*AIM OF THE EXERCISE*
Go through the lines below, tally those that include the word "this", and give only the tally.

*DATA FOR THE TASK*
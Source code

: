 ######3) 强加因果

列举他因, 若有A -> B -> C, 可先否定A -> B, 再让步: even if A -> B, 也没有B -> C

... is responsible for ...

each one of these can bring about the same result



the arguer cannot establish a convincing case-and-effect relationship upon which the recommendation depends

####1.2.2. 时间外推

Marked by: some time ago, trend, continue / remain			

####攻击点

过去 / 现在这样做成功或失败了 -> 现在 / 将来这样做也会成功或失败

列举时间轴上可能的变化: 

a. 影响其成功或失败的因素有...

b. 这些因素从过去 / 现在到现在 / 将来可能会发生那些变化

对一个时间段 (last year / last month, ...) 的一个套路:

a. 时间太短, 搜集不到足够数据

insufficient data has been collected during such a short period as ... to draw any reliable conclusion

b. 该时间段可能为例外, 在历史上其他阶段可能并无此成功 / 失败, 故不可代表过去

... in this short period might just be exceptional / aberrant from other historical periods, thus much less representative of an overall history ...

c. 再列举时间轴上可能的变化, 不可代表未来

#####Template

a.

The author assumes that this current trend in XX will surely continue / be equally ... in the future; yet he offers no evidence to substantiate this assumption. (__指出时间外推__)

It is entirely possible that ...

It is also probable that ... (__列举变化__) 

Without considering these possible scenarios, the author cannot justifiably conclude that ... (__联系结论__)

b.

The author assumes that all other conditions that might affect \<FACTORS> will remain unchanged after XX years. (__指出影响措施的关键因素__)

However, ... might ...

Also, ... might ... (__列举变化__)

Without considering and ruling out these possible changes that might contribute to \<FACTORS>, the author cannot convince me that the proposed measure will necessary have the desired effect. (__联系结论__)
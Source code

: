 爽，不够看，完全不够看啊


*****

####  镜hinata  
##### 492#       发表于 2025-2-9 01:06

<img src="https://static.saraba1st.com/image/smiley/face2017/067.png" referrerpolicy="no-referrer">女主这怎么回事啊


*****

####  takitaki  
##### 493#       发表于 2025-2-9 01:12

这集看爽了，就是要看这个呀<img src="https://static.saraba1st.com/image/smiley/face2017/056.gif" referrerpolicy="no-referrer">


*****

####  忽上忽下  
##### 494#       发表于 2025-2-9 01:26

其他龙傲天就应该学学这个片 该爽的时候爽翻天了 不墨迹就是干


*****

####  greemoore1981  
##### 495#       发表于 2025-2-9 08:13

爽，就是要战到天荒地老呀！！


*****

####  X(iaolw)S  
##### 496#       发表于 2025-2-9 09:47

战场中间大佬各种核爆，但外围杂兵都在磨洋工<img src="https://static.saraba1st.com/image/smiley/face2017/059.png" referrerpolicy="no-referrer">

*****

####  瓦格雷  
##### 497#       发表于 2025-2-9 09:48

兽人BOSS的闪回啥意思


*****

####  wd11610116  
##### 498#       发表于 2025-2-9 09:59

---

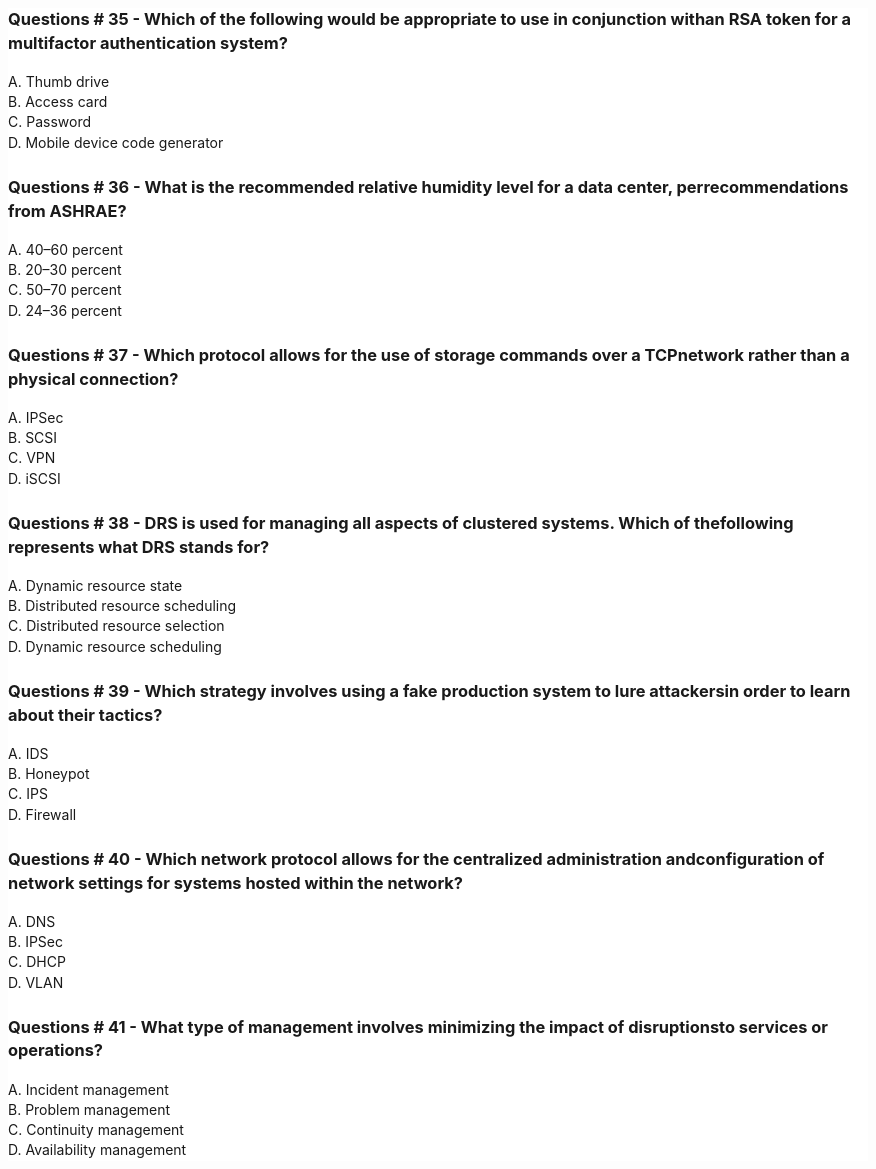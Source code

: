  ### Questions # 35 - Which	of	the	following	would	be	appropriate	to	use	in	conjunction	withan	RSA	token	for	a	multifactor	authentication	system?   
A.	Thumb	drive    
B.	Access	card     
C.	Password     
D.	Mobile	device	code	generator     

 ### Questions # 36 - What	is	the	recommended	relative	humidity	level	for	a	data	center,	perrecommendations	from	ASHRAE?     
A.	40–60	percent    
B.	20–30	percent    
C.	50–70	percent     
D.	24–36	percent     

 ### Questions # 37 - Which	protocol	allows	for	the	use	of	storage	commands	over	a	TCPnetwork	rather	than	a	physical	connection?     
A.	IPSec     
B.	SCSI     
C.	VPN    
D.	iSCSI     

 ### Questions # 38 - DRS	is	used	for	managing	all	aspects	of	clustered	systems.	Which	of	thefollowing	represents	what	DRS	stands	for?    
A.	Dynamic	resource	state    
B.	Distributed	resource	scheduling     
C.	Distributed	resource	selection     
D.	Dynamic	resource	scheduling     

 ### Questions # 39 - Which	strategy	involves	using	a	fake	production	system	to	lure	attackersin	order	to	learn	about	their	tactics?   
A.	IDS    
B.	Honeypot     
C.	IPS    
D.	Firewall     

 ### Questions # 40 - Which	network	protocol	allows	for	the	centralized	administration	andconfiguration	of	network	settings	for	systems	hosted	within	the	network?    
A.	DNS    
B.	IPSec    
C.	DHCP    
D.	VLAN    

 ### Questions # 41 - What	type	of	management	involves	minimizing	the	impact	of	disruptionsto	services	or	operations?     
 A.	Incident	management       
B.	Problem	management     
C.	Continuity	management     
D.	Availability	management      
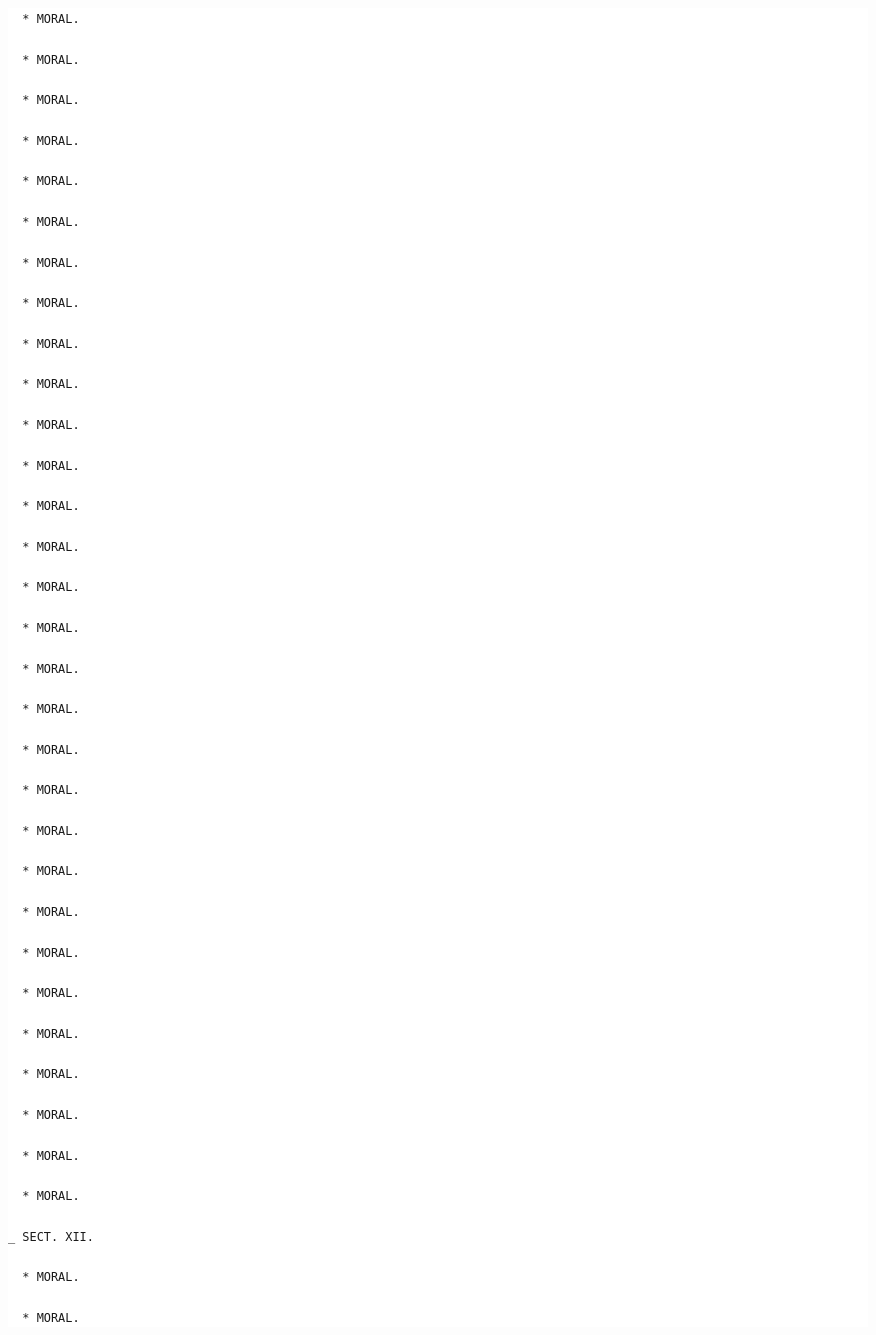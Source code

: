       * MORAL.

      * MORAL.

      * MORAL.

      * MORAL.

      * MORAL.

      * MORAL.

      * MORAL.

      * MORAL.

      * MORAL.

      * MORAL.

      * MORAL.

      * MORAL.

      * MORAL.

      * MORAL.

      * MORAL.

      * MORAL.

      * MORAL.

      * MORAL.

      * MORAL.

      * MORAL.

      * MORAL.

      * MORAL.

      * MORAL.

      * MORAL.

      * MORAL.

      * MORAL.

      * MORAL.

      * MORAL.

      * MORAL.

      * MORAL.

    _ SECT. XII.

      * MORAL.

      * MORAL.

*WRITTEN SOLUTION*
2